**WORK INSTRUCTION**.
Each line of the data below that includes the string "gamma" must be copied.

**MATERIAL TO PROCESS**.

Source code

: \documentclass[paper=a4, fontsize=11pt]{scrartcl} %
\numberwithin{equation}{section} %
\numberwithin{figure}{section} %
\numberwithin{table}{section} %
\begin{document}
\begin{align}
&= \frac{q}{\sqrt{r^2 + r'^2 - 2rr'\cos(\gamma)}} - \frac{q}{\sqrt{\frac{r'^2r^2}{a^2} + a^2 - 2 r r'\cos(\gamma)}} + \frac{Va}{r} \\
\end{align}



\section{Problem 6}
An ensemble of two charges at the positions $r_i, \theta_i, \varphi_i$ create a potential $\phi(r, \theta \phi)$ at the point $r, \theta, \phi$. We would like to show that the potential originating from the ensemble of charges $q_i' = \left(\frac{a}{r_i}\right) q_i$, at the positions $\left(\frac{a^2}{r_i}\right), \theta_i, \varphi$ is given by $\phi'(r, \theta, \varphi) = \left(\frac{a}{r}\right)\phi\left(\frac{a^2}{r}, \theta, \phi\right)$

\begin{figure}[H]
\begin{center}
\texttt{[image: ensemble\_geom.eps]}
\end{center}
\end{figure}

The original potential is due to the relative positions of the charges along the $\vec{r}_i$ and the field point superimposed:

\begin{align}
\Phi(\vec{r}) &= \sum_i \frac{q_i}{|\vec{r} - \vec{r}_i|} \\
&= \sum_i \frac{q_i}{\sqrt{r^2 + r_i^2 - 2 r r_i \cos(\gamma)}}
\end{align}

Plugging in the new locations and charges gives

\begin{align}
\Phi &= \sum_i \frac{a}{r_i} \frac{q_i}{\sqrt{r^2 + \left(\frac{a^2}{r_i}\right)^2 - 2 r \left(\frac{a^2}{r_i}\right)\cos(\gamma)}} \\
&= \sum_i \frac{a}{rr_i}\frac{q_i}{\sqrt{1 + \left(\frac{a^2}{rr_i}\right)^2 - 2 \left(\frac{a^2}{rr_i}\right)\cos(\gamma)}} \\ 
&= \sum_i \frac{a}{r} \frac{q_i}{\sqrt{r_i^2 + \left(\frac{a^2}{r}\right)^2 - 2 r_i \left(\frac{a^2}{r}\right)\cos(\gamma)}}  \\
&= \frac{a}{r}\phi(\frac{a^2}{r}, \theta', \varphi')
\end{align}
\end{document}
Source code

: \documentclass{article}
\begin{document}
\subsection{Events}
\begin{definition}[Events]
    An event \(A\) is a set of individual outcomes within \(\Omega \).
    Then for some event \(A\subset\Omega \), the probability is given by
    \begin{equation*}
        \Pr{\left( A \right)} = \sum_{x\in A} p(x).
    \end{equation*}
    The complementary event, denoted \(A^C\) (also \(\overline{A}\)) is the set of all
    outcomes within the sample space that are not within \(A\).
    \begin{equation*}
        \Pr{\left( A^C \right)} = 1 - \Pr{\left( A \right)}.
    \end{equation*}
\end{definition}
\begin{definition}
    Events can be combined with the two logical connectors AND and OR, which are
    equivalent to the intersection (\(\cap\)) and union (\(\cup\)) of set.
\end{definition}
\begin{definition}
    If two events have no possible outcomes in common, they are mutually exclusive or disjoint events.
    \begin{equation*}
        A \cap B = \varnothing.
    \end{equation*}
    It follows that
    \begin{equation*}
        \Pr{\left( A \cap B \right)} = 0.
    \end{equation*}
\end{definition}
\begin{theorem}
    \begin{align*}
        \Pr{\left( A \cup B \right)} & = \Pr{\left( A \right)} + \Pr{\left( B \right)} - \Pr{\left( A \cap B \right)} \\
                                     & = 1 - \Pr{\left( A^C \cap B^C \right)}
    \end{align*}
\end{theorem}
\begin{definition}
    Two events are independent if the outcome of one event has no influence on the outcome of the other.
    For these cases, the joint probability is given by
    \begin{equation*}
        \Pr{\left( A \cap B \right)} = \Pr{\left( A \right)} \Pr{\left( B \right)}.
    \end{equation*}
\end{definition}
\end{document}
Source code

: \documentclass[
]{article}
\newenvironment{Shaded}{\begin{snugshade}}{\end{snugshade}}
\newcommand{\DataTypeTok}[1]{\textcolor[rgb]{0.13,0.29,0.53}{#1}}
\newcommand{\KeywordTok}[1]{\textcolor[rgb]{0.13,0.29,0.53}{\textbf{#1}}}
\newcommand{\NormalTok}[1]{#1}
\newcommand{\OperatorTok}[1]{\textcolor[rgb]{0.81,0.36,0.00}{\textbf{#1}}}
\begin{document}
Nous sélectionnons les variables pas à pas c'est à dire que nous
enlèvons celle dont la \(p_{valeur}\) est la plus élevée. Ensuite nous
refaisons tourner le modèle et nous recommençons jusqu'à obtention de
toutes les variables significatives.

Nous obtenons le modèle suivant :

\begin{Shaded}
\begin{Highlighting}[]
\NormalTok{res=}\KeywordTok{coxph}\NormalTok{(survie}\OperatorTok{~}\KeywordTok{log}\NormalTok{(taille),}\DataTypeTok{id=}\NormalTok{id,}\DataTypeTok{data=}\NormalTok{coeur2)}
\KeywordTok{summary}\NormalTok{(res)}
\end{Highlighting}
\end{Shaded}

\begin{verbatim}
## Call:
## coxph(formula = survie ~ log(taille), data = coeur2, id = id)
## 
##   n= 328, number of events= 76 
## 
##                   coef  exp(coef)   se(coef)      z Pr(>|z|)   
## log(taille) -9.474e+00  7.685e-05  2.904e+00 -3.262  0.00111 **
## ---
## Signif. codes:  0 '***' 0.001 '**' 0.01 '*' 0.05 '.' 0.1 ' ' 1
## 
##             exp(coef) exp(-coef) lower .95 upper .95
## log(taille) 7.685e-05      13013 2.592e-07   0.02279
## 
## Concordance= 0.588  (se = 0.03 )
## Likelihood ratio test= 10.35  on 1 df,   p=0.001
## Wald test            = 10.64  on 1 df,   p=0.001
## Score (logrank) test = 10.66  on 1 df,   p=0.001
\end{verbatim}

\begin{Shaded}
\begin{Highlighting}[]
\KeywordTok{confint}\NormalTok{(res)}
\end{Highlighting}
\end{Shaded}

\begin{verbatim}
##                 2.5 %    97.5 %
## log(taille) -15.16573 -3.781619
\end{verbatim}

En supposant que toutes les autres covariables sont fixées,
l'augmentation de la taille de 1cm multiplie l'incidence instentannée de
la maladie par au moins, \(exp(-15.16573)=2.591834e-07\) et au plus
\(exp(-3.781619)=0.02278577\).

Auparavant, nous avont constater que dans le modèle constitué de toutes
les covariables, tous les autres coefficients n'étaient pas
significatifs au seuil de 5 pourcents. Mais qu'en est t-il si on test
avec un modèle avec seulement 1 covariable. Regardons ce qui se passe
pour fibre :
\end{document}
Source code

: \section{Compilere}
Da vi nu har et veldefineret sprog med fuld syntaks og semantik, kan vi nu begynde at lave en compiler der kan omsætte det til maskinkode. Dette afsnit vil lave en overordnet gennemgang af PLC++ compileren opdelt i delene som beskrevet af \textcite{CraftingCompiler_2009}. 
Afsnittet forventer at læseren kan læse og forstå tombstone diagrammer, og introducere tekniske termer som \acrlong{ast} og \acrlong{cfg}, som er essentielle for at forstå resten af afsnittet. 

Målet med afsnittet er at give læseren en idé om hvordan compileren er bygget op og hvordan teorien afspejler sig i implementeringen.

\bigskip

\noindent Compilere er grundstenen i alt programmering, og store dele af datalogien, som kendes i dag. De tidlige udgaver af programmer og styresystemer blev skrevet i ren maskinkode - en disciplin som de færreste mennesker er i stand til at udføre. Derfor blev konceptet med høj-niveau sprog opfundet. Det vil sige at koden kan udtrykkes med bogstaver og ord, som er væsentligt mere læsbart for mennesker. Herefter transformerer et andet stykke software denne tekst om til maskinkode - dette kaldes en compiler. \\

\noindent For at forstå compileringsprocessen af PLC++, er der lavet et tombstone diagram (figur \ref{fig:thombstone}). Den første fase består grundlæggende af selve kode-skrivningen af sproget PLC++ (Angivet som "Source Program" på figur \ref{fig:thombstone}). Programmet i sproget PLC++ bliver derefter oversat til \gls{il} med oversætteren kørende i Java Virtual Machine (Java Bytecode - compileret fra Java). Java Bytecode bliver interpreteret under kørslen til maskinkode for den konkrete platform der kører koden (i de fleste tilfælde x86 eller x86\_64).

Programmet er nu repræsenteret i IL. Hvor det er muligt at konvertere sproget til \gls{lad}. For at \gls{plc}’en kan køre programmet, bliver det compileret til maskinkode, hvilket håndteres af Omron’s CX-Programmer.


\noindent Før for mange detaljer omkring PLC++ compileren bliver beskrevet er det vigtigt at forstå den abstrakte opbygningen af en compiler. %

**SOLUTION BELOW**.
&= \frac{q}{\sqrt{r^2 + r'^2 - 2rr'\cos(\gamma)}} - \frac{q}{\sqrt{\frac{r'^2r^2}{a^2} + a^2 - 2 r r'\cos(\gamma)}} + \frac{Va}{r} \\
&= \sum_i \frac{q_i}{\sqrt{r^2 + r_i^2 - 2 r r_i \cos(\gamma)}}
\Phi &= \sum_i \frac{a}{r_i} \frac{q_i}{\sqrt{r^2 + \left(\frac{a^2}{r_i}\right)^2 - 2 r \left(\frac{a^2}{r_i}\right)\cos(\gamma)}} \\
&= \sum_i \frac{a}{rr_i}\frac{q_i}{\sqrt{1 + \left(\frac{a^2}{rr_i}\right)^2 - 2 \left(\frac{a^2}{rr_i}\right)\cos(\gamma)}} \\ 
&= \sum_i \frac{a}{r} \frac{q_i}{\sqrt{r_i^2 + \left(\frac{a^2}{r}\right)^2 - 2 r_i \left(\frac{a^2}{r}\right)\cos(\gamma)}}  \\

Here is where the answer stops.